Raising a Second Fund

Given the interest in starting a VC fund, how are they doing in raising a second fund? The following has the answer according to data from Pitchbook. Overall, the answer is not particularly good in recent years. From 2013 to 2018, starting a second fund floated between 60% and 70%. Then, things went south. In 2019, the number of founders starting a second fund dropped to around 50%. In 2020, that figure dropped to below 50%. Things went lower still in 2022 and 2023, with the percentage of first-time managers raising a second fund dropping to 13.1% and 12.4%, respectively.

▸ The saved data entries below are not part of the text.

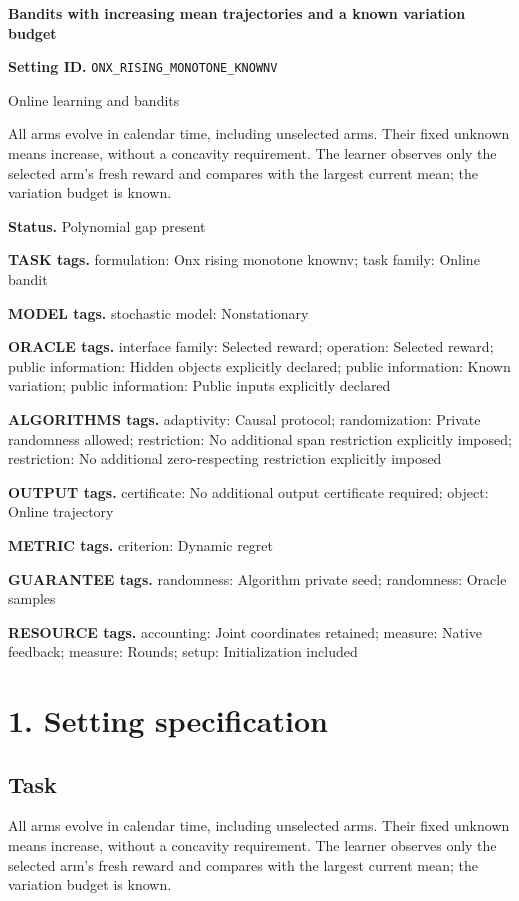 \documentclass[10pt,a4paper]{article}
\begin{document}
\raggedright

{\LARGE\bfseries\sffamily\color{AtlasNavy} Bandits with increasing mean trajectories and a known variation budget\par}\vspace{5pt}
\textbf{Setting ID.} \texttt{ONX\_\allowbreak{}RISING\_\allowbreak{}MONOTONE\_\allowbreak{}KNOWNV}

Online learning and bandits

All arms evolve in calendar time, including unselected arms. Their fixed unknown means increase, without a concavity requirement. The learner observes only the selected arm's fresh reward and compares with the largest current mean; the variation budget is known.

\textbf{Status.} Polynomial gap present

\textbf{TASK tags.} formulation: Onx rising monotone knownv; task family: Online bandit

\textbf{MODEL tags.} stochastic model: Nonstationary

\textbf{ORACLE tags.} interface family: Selected reward; operation: Selected reward; public information: Hidden objects explicitly declared; public information: Known variation; public information: Public inputs explicitly declared

\textbf{ALGORITHMS tags.} adaptivity: Causal protocol; randomization: Private randomness allowed; restriction: No additional span restriction explicitly imposed; restriction: No additional zero-respecting restriction explicitly imposed

\textbf{OUTPUT tags.} certificate: No additional output certificate required; object: Online trajectory

\textbf{METRIC tags.} criterion: Dynamic regret

\textbf{GUARANTEE tags.} randomness: Algorithm private seed; randomness: Oracle samples

\textbf{RESOURCE tags.} accounting: Joint coordinates retained; measure: Native feedback; measure: Rounds; setup: Initialization included

\section{1. Setting specification}
\subsection{Task}
All arms evolve in calendar time, including unselected arms. Their fixed unknown means increase, without a concavity requirement. The learner observes only the selected arm's fresh reward and compares with the largest current mean; the variation budget is known.
\end{document}
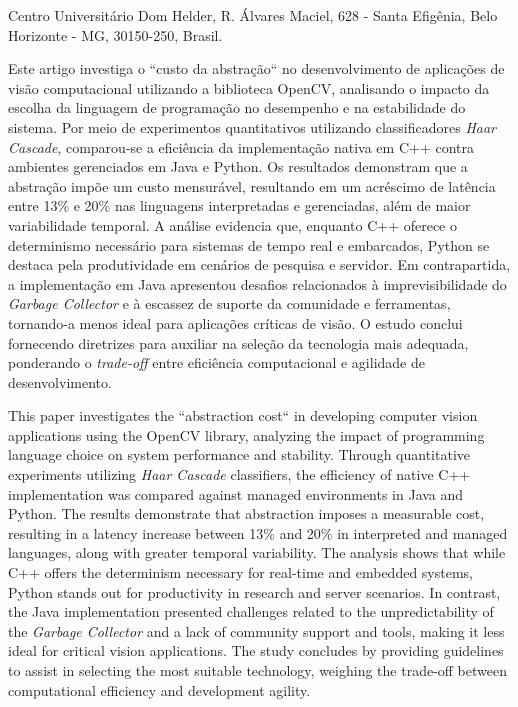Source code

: \documentclass[portuguese]{sbc2025}%
\begin{document}

\begin{frontmatter}

\maketitle

\begin{mail}
Centro Universitário Dom Helder,  R. Álvares Maciel, 628 - Santa Efigênia, Belo Horizonte - MG, 30150-250, Brasil. 
\end{mail}

\begin{abstract-pt}
Este artigo investiga o ``custo da abstração`` no desenvolvimento de aplicações de visão computacional utilizando a biblioteca OpenCV, analisando o impacto da escolha da linguagem de programação no desempenho e na estabilidade do sistema. Por meio de experimentos quantitativos utilizando classificadores \textit{Haar Cascade}, comparou-se a eficiência da implementação nativa em C++ contra ambientes gerenciados em Java e Python. Os resultados demonstram que a abstração impõe um custo mensurável, resultando em um acréscimo de latência entre 13\% e 20\% nas linguagens interpretadas e gerenciadas, além de maior variabilidade temporal. A análise evidencia que, enquanto C++ oferece o determinismo necessário para sistemas de tempo real e embarcados, Python se destaca pela produtividade em cenários de pesquisa e servidor. Em contrapartida, a implementação em Java apresentou desafios relacionados à imprevisibilidade do \textit{Garbage Collector} e à escassez de suporte da comunidade e ferramentas, tornando-a menos ideal para aplicações críticas de visão. O estudo conclui fornecendo diretrizes para auxiliar na seleção da tecnologia mais adequada, ponderando o \textit{trade-off} entre eficiência computacional e agilidade de desenvolvimento.
\end{abstract-pt}

\begin{abstract-en}
This paper investigates the ``abstraction cost`` in developing computer vision applications using the OpenCV library, analyzing the impact of programming language choice on system performance and stability. Through quantitative experiments utilizing \textit{Haar Cascade} classifiers, the efficiency of native C++ implementation was compared against managed environments in Java and Python. The results demonstrate that abstraction imposes a measurable cost, resulting in a latency increase between 13\% and 20\% in interpreted and managed languages, along with greater temporal variability. The analysis shows that while C++ offers the determinism necessary for real-time and embedded systems, Python stands out for productivity in research and server scenarios. In contrast, the Java implementation presented challenges related to the unpredictability of the \textit{Garbage Collector} and a lack of community support and tools, making it less ideal for critical vision applications. The study concludes by providing guidelines to assist in selecting the most suitable technology, weighing the trade-off between computational efficiency and development agility.
\end{abstract-en}


\end{frontmatter}
\end{document}
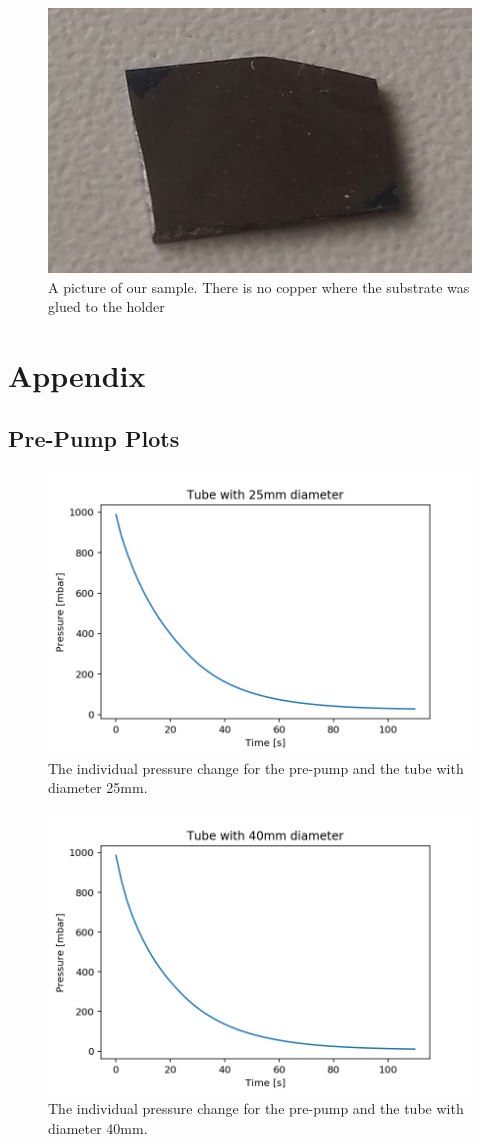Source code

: \documentclass[]{article}
\begin{document}
\begin{figure}
	\centering
	\includegraphics[width=0.7\linewidth]{Bilder/sample}
	\caption{A picture of our sample. There is no copper where the substrate was glued to the holder}
	\label{fig:sample}
\end{figure}
	


\newpage

\section{Appendix}
\subsection{Pre-Pump Plots}
\label{Pre-Pump Plots}

\begin{figure}[!h]
\centering\includegraphics[width=.5\textwidth]{Plots/25mm.png}
\caption{The individual pressure change for the pre-pump and the tube with diameter 25mm.}
\label{fig::25mm}
\end{figure}

\begin{figure}[!h]
\centering\includegraphics[width=.5\textwidth]{Plots/40mm.png}
\caption{The individual pressure change for the pre-pump and the tube with diameter 40mm.}
\label{fig::40mm}
\end{figure}
\end{document}
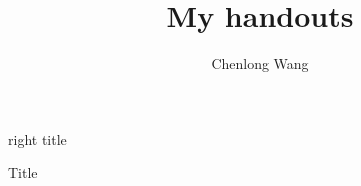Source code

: \documentclass[12pt]{cwphandout}
\begin{document}
\author{Chenlong Wang}
\title{My handouts}{right title}
\begin{center}
{\fontsize{20}{20}\selectfont Title}	
\end{center}
\end{document}
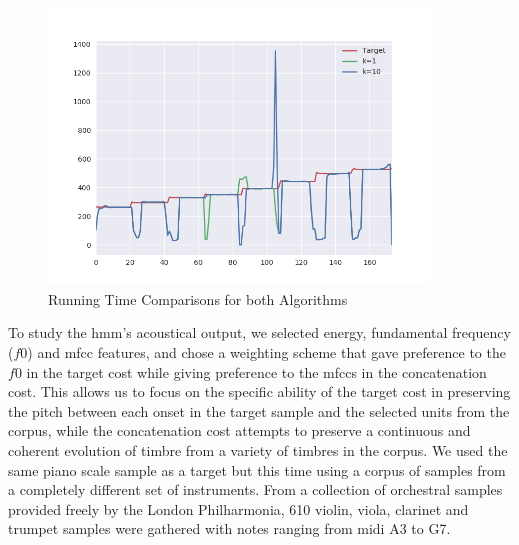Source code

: {{{{{{{{\begin{figure}
	\begin{center}
		\includegraphics[width=0.9\textwidth]{ch05_pyconcat/figures/fundamental.png}
	\end{center}
	\caption[Running Time Comparisons for both Algorithms]{Running Time Comparisons for both Algorithms}
	\label{fig:fundamental}
\end{figure}

To study the \acrshort{hmm}’s acoustical output, we selected energy, fundamental frequency ($f0$) and \acrshort{mfcc} features, and chose a weighting scheme that gave preference to the $f0$ in the target cost while giving preference to the \acrshort{mfcc}s in the concatenation cost. This allows us to focus on the specific ability of the target cost in preserving the pitch between each onset in the target sample and the selected units from the corpus, while the concatenation cost attempts to preserve a continuous and coherent evolution of timbre from a variety of timbres in the corpus. We used the same piano scale sample as a target but this time using a corpus of samples from a completely different set of instruments. From a collection of orchestral samples provided freely by the London Philharmonia, 610 violin, viola, clarinet and trumpet samples were gathered with notes ranging from \acrshort{midi} A3 to G7.

}}}}}}}}
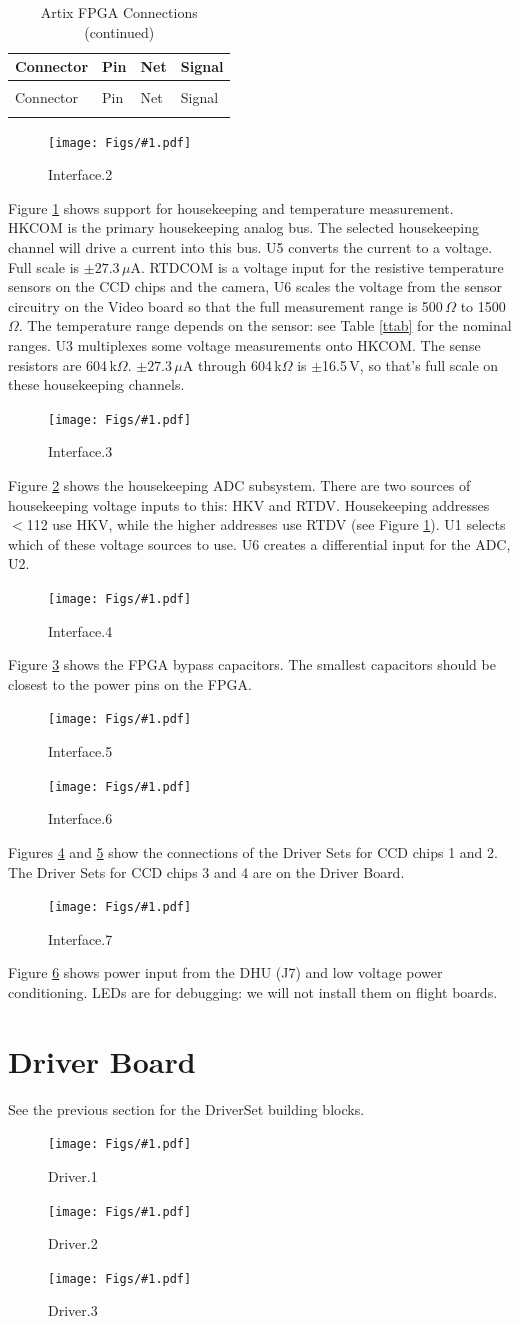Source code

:\documentclass[12pt]{article}
\let\oldsection\section
\renewcommand{\section}{\FloatBarrier\oldsection}
\newcommand{\schempage}[1]{
   \begin{center}
\begin{figure}[ht!]
   \centerline{\texttt{[image: Figs/\#1.pdf]}}
    \caption{#1}
    \label{#1}
    \end{figure}
\end{center}
}
\begin{document}
\begin{longtable}{|Hl|l|l|} %
\caption{Artix FPGA Connections} \label{Artix} \\
\hline
Connector & Pin & Net & Signal \\
\hline \endfirsthead
\caption{Artix FPGA Connections (continued)} \\
\hline 
Connector & Pin & Net & Signal \\
\hline
\endhead
\hline \endfoot

\end{longtable}

\FloatBarrier
\schempage{Interface.2}
Figure \ref{Interface.2} shows support for housekeeping and temperature measurement. HKCOM is the primary housekeeping analog bus. The selected housekeeping channel will drive a current into this bus. U5 converts the current to a voltage. Full scale is $\pm27.3\,\mu$A. RTDCOM is a voltage input for the resistive temperature sensors on the CCD chips and the camera, U6 scales the voltage from the sensor circuitry on the Video board so that the full measurement range is 500\,$\Omega$ to 1500\,$\Omega$. The temperature range depends on the sensor: see Table \ref{ttab} for the nominal ranges. U3 multiplexes some voltage measurements onto HKCOM. The sense resistors are 604\,k$\Omega$. $\pm27.3\,\mu$A through 604\,k$\Omega$ is $\pm$16.5\,V, so that's full scale on these housekeeping channels.

\schempage{Interface.3}
Figure \ref{Interface.3} shows the housekeeping ADC subsystem. There are two sources of housekeeping voltage inputs to this: HKV and RTDV. Housekeeping addresses $<$112 use HKV, while the higher addresses use RTDV (see Figure \ref{Interface.2}). U1 selects which of these voltage sources to use. U6 creates a differential input for the ADC, U2.

\schempage{Interface.4}
Figure \ref{Interface.4} shows the FPGA bypass capacitors. The smallest capacitors should be closest to the power pins on the FPGA.

\schempage{Interface.5}
\schempage{Interface.6}
Figures \ref{Interface.5} and \ref{Interface.6} show the connections of the Driver Sets for CCD chips 1 and 2. The Driver Sets for CCD chips 3 and 4 are on the Driver Board.
\FloatBarrier
\schempage{Interface.7}
\FloatBarrier
Figure \ref{Interface.7} shows power input from the DHU (J7) and low voltage power conditioning. LEDs are for debugging: we will not install them on flight boards.

\section{Driver Board}
\label{Driver}
See the previous section for the DriverSet building blocks.
\schempage{Driver.1}
\schempage{Driver.2}
\schempage{Driver.3}
\end{document}
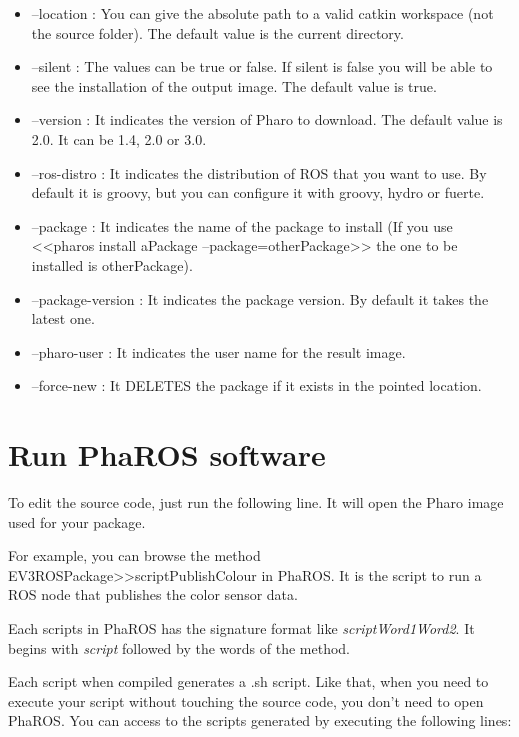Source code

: \documentclass[a4paper,10pt,twoside]{book}
\begin{document}
\begin{itemize}
          \item --location : You can give the absolute path to a valid catkin workspace (not the source folder). The default value is the current directory.
          \item --silent : The values can be true or false. If silent is false you will be able to see the installation of the output image. The default value is true. 
          \item --version : It indicates the version of Pharo to download. The default value is 2.0. It can be 1.4, 2.0 or 3.0.
          \item --ros-distro : It indicates the distribution of ROS that you want to use. By default it is groovy, but you can configure it with groovy, hydro or fuerte.
          \item --package : It indicates the name of the package to install (If you use <<pharos install aPackage --package=otherPackage>> the one to be installed is otherPackage).
          \item --package-version : It indicates the package version. By default it takes the latest one.
          \item --pharo-user : It indicates the user name for the result image.
          \item --force-new : It DELETES the package if it exists in the pointed location.
\end{itemize}

\section{Run PhaROS software}

To edit the source code, just run the following line. It will open the Pharo image used for your package.


For example, you can browse the method EV3ROSPackage>>scriptPublishColour in PhaROS. It is the script to run a ROS node that publishes the color sensor data.

Each scripts in PhaROS has the signature format like \emph{scriptWord1Word2}. It begins with \emph{script} followed by the words of the method.

Each script when compiled generates a .sh script. Like that, when you need to execute your script without touching the source code, you don't need to open PhaROS. You can access to the scripts generated by executing the following lines:
\end{document}
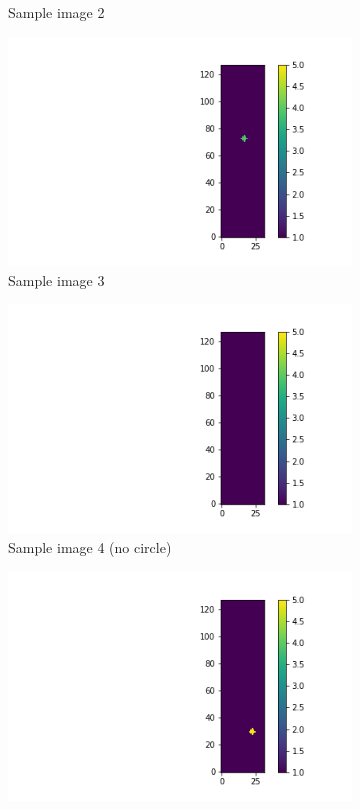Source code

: \documentclass{article}
\begin{document}
\begin{figure}
\begin{subfigure}[b]{0.45\textwidth}
    \caption{Sample image 2}
  \end{subfigure}
  \begin{subfigure}[b]{0.45\textwidth}
    \centering
    \includegraphics[totalheight=4cm]{circle_id/sample2.png}
    \caption{Sample image 3}
  \end{subfigure}
  \begin{subfigure}[b]{0.45\textwidth}
    \centering
    \includegraphics[totalheight=4cm]{circle_id/sample3.png}
    \caption{Sample image 4 (no circle)}
  \end{subfigure}
  \begin{subfigure}[b]{0.45\textwidth}
    \centering
    \includegraphics[totalheight=4cm]{circle_id/sample4.png}

\end{subfigure}
\end{figure}
\end{document}
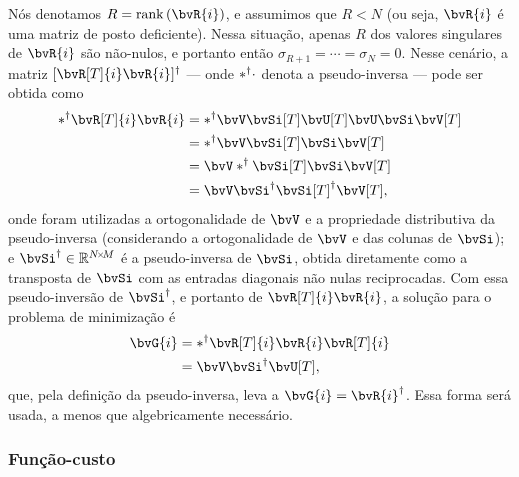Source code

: Nós denotamos $R = \rank{\bvR{i}}$, e assumimos que $R < N$ (ou seja, $\bvR{i}$ é uma matriz de posto deficiente). Nessa situação, apenas $R$ dos valores singulares de $\bvR{i}$ são não-nulos, e portanto então $\sigma_{R+1} = \cdots = \sigma_{N} = 0$. Nesse cenário, a matriz $\pinv{[\bvR[T]{i} \bvR{i}]}$ --- onde $\pinv*{\cdot}$ denota a pseudo-inversa --- pode ser obtida como
\begin{equation}
	\begin{split}
		\pinv*{\bvR[T]{i} \bvR{i}}
		& = \pinv*{\bvV \bvSi[T] \bvU[T] \bvU \bvSi \bvV[T]} \\
		& = \pinv*{\bvV \bvSi[T] \bvSi \bvV[T]} \\
		& = \bvV \pinv*{\bvSi[T] \bvSi} \bvV[T] \\
		& = \bvV \pinv{\bvSi} \pinv{{\bvSi[T]}} \bvV[T],
	\end{split}
\end{equation}
onde foram utilizadas a ortogonalidade de $\bvV$ e a propriedade distributiva da pseudo-inversa (considerando a ortogonalidade de $\bvV$ e das colunas de $\bvSi$); e $\pinv{\bvSi} \in\re^{\sz{N}{M}}$ é a pseudo-inversa de $\bvSi$, obtida diretamente como a transposta de $\bvSi$ com as entradas diagonais não nulas reciprocadas. Com essa pseudo-inversão de $\pinv{\bvSi}$, e portanto de $\bvR[T]{i} \bvR{i}$, a solução para o problema de minimização é
\begin{equation}
	\begin{split}
		\bvG{i}
		& = \pinv*{\bvR[T]{i} \bvR{i}} \bvR[T]{i} \\
		& = \bvV \pinv{\bvSi} \bvU[T],
	\end{split}
	\label{eq:sec2:solution-G_pseudo-inverse}
\end{equation}
que, pela definição da pseudo-inversa, leva a $\bvG{i} = \pinv{\bvR{i}}$. Essa forma será usada, a menos que algebricamente necessário.

\subsubsection*{Função-custo}

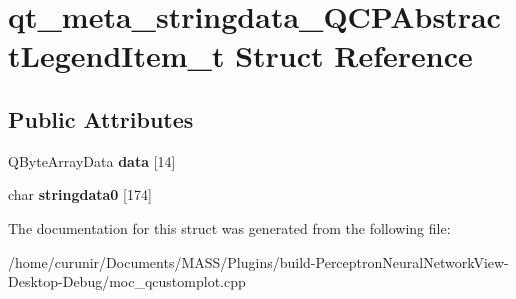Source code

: \hypertarget{structqt__meta__stringdata___q_c_p_abstract_legend_item__t}{}\section{qt\+\_\+meta\+\_\+stringdata\+\_\+\+Q\+C\+P\+Abstract\+Legend\+Item\+\_\+t Struct Reference}
\label{structqt__meta__stringdata___q_c_p_abstract_legend_item__t}
\subsection*{Public Attributes}
\begin{DoxyCompactItemize}
\item 
Q\+Byte\+Array\+Data {\bfseries data} \mbox{[}14\mbox{]}\hypertarget{structqt__meta__stringdata___q_c_p_abstract_legend_item__t_afedc8a30b9d66c03673486e9c892c35b}{}\label{structqt__meta__stringdata___q_c_p_abstract_legend_item__t_afedc8a30b9d66c03673486e9c892c35b}

\item 
char {\bfseries stringdata0} \mbox{[}174\mbox{]}\hypertarget{structqt__meta__stringdata___q_c_p_abstract_legend_item__t_a4987f6d279add0af922402e1f2e28b6b}{}\label{structqt__meta__stringdata___q_c_p_abstract_legend_item__t_a4987f6d279add0af922402e1f2e28b6b}

\end{DoxyCompactItemize}


The documentation for this struct was generated from the following file\+:\begin{DoxyCompactItemize}
\item 
/home/curunir/\+Documents/\+M\+A\+S\+S/\+Plugins/build-\/\+Perceptron\+Neural\+Network\+View-\/\+Desktop-\/\+Debug/moc\+\_\+qcustomplot.\+cpp\end{DoxyCompactItemize}
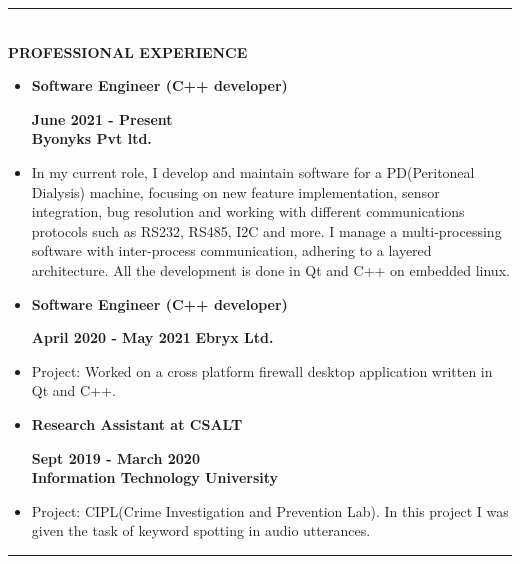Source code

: \documentclass[9pt,a4paper]{article}
\newcommand{\MyHorizontalLine}{\noindent\rule{\linewidth}{1.5pt}\\}
\begin{document}
\MyHorizontalLine
	\textbf{PROFESSIONAL EXPERIENCE}
	\begin{itemize}
		\item \raggedleft\textbf{Software Engineer (C++ developer)}
		\hfill
		\raggedright\textbf{June 2021 - Present}\\
		\textbf{Byonyks Pvt ltd.}
		\item []	\justifying
		In my current role, I develop and maintain software for a PD(Peritoneal Dialysis) machine, focusing
		on new feature implementation, sensor integration, bug resolution and working with different
		communications protocols such as RS232, RS485, I2C and more. I manage a multi-processing
		software with inter-process communication, adhering to a layered architecture. All the development
		is done in Qt and C++ on embedded linux.
		\item \raggedleft\textbf{Software Engineer (C++ developer)}
		\hfill
		\raggedright\textbf{April 2020 - May 2021}
		\textbf{Ebryx Ltd.}\\
		\item[]\justifying
		Project: Worked on a cross platform firewall desktop application written in Qt and C++.
		\item \raggedleft\textbf{Research Assistant at CSALT}
		\hfill
		\raggedright\textbf{Sept 2019 - March 2020}\\
		\textbf{Information Technology University}
		\item[]\justifying
		Project: CIPL(Crime Investigation and Prevention Lab). In this project I was given the task of keyword spotting in audio utterances.
	\end{itemize}
\MyHorizontalLine
\end{document}
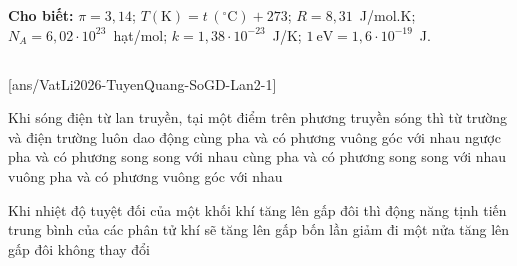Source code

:\def\CheDo{solcolor}%
\def\tenchuong{Sở GD\&ĐT Tuyên Quang -- Lần 2}
\def\thuonghieu{VẬT LÍ 12 -- Eduzy.com.vn}
\def\TachCauDS{1}
\def\TachCauLG{1}


\newcommand{\VLdaydong}[1]{\draw[VLdong!50!black,line width=2pt] #1; \draw[VLdong!30!white,line width=0.75pt] #1;}


	\noindent\textbf{Cho biết:} $\pi=3{,}14$; $T(\text{K})=t\,(^\circ\text{C})+273$; $R=8{,}31$~J/mol.K; $N_A=6{,}02\cdot 10^{23}$~hạt/mol; $k=1{,}38\cdot 10^{-23}$~J/K; $1~\text{eV}=1{,}6\cdot 10^{-19}$~J.

	\noindent
	\subsection*{}
	\setcounter{ex}{0}
	[ans/VatLi2026-TuyenQuang-SoGD-Lan2-1]

	\begin{ex}%
		Khi sóng điện từ lan truyền, tại một điểm trên phương truyền sóng thì từ trường và điện trường luôn dao động
		\choice
		{\True cùng pha và có phương vuông góc với nhau}
		{ngược pha và có phương song song với nhau}
		{cùng pha và có phương song song với nhau}
		{vuông pha và có phương vuông góc với nhau}
	\end{ex}

	\begin{ex}%
		Khi nhiệt độ tuyệt đối của một khối khí tăng lên gấp đôi thì động năng tịnh tiến trung bình của các phân tử khí sẽ
		\choice
		{tăng lên gấp bốn lần}
		{giảm đi một nửa}
		{\True tăng lên gấp đôi}
		{không thay đổi}
	\end{ex}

First-Time Mangers Bring New Perspectives and Innovation

One of the key reasons for the success of first-time managers in most any industry – venture capital included – is their ability to bring diverse perspectives and innovative thinking to the table. These individuals often come from varied backgrounds, bringing expertise from industries outside of traditional finance. The newcomers’ unconventional approach to investment decisions and risk assessment may improve returns for the industry as a whole, or then again, they may fail at such a task.

The real question one should be asking at this point is: Why? Why would first-time fund managers fail to raise a second fund? This question is more difficult to answer. Is it simply that new managers can’t beat the old guard? Is it that the nature of venture capital makes it difficult to raise money?

Conclusion

Overall, the decline in the number of first-time venture capital managers beginning second funds is, perhaps, a cause for concern for the investment landscape. Healthy industries invite the success of newcomers, even if it comes at the expense of the existing guardians of wealth. Time will tell whether the current trends will hold up in the coming years.